В юношестве я проводил много времени в обществе леди Пейшенс и ее компаньонки Лейси. Они часто открыто обсуждали при мне придворных. Обе считали, что если человек, будь то мужчина или женщина, отпраздновал свое тридцатилетие, но так и не завел семьи, то, скорее всего, ему суждено прожить жизнь в одиночестве. «Ну вот, ты только посмотри, – провозглашала леди Пейшенс, услышав очередную сплетню, – весна вскружила ему голову, но бедная дурочка скоро поймет, что в его жизни нет для нее места. Он слишком долго был один».

И вот, очень медленно и постепенно, я начал углубляться в себя. Я часто оставался в одиночестве, но знал, что мой Уит ищет себе спутника. Однако это ощущение и эти поиски были, скорее, чем-то сродни привычке – вроде той же боли в отрезанной ноге. Никто, ни человек, ни животное не мог заполнить пустоты, оставшейся после того, как меня покинул Ночной Волк.

Я сказал об этом Шуту во время одного из редких разговоров на обратном пути в Баккип. Мы остановились на ночь у дороги, ведущей к замку. Я оставил его с принцем и Лорел, Охотницей королевы, и они сидели у костра, пытаясь согреться и утолить голод остатками наших припасов. Принц был замкнут и хмур, он по-прежнему очень сильно переживал смерть своей кошки. Я не мог находиться рядом с ним, потому что у меня тут же возникало ощущение, будто я подношу обожженную руку к огню – мгновенно просыпались мои собственные воспоминания и моя собственная боль. Поэтому я сказал, что пойду соберу хворост для костра, и постарался удалиться от них по возможности дальше.

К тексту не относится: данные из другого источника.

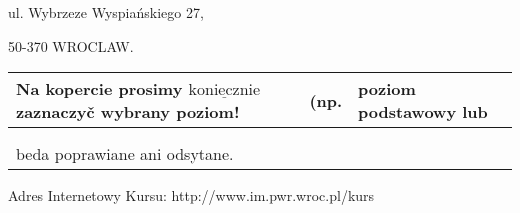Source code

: \documentclass[a4paper,12pt]{article}
\begin{document}
ul. Wybrzeze Wyspiańskiego 27,

50-370 WROCLAW.
\begin{center}
\begin{tabular}{|l|l|l|}
\hline
\multicolumn{1}{|l|}{Na kopercie prosimy $\underline{\mathrm{k}\mathrm{o}\mathrm{n}\mathrm{i}\mathrm{e}\mathrm{c}\mathrm{z}\mathrm{n}\mathrm{i}\mathrm{e}}$ zaznaczyč wybrany poziom!}&	\multicolumn{1}{|l|}{(np.}&	\multicolumn{1}{|l|}{poziom podstawowy lub}	\\
\hline
	\\
	\\
\multicolumn{1}{|l|}{beda poprawiane ani odsytane.}	\\
\cline{1-1}
\end{tabular}

\end{center}
Adres Internetowy Kursu: http://www.im.pwr.wroc.pl/kurs
\end{document}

Зима предупреждала о своем скором приближении – вечер был темным и холодным. В тусклом мире больше не осталось ярких красок, и, когда я отошел от костра, мне пришлось собирать хворост на ощупь. Наконец я сдался и уселся на камень у ручья, в надежде, что глаза приспособятся к темноте. Однако, сидя в полном одиночестве и ощущая, как на меня со всех сторон наступает стена холода, я вдруг понял, что не хочу собирать хворост, да и вообще ничего не хочу. Я сидел, смотрел прямо перед собой, слушал шелест воды в ручье и подпустил ночь так близко, что она начала заполнять меня своим мраком.

В темноте ко мне неслышно подошел Шут. Он опустился прямо на землю рядом со мной, и мы с ним некоторое время молчали. Потом он положил руку мне на плечо и сказал:

– Жаль, что я не знаю способа облегчить твою боль.

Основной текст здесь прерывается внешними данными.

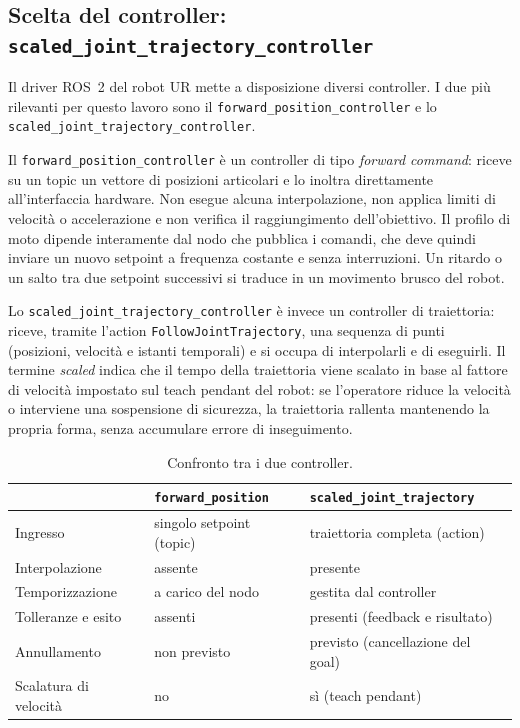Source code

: \subsection{Scelta del controller: \texttt{scaled\_joint\_trajectory\_controller}}

Il driver ROS~2 del robot UR mette a disposizione diversi controller. I due più rilevanti per questo lavoro sono il \texttt{forward\_position\_controller} e lo \texttt{scaled\_joint\_trajectory\_controller}.

Il \texttt{forward\_position\_controller} è un controller di tipo \emph{forward command}: riceve su un topic un vettore di posizioni articolari e lo inoltra direttamente all'interfaccia hardware.
Non esegue alcuna interpolazione, non applica limiti di velocità o accelerazione e non verifica il raggiungimento dell'obiettivo.
Il profilo di moto dipende interamente dal nodo che pubblica i comandi, che deve quindi inviare un nuovo setpoint a frequenza costante e senza interruzioni.
Un ritardo o un salto tra due setpoint successivi si traduce in un movimento brusco del robot.

Lo \texttt{scaled\_joint\_trajectory\_controller} è invece un controller di traiettoria: riceve, tramite l'action \texttt{FollowJointTrajectory},
una sequenza di punti (posizioni, velocità e istanti temporali) e si occupa di interpolarli e di eseguirli. Il termine \emph{scaled} indica che il tempo della traiettoria viene scalato in base al fattore di velocità
impostato sul teach pendant del robot: se l'operatore riduce la velocità o interviene una sospensione di sicurezza, la traiettoria rallenta
mantenendo la propria forma, senza accumulare errore di inseguimento.

\begin{table}[h]
    \centering
    \begin{tabular}{p{4cm}p{4.5cm}p{4.5cm}}
        \toprule
                              & \texttt{forward\_position} & \texttt{scaled\_joint\_trajectory} \\
        \midrule
        Ingresso              & singolo setpoint (topic)   & traiettoria completa (action)      \\
        Interpolazione        & assente                    & presente                           \\
        Temporizzazione       & a carico del nodo          & gestita dal controller             \\
        Tolleranze e esito    & assenti                    & presenti (feedback e risultato)    \\
        Annullamento          & non previsto               & previsto (cancellazione del goal)  \\
        Scalatura di velocità & no                         & sì (teach pendant)                 \\
        \bottomrule
    \end{tabular}
    \caption{Confronto tra i due controller.}
\end{table}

Шут и сам понимал, что не было никакого смысла произносить эти слова, и больше ничего не сказал. Наверное, призрак Ночного Волка укорил меня за мрачное молчание, которым я ответил на утешение нашего общего с ним друга, потому что я попытался перебросить мостик через мрак, разделявший меня и Шута.

– Понимаешь, Шут, это как рана на голове. Время ее залечит, но даже самые лучшие намерения и слова в мире не могут сделать так, чтобы она заживала быстрее. Даже если бы на свете был способ смягчить или даже прогнать мою боль – травы или спиртное, – я не стал бы к нему прибегать. Разве я смогу когда-нибудь смириться с его смертью? Единственное, о чем мне остается мечтать, – что со временем я привыкну жить в одиночестве.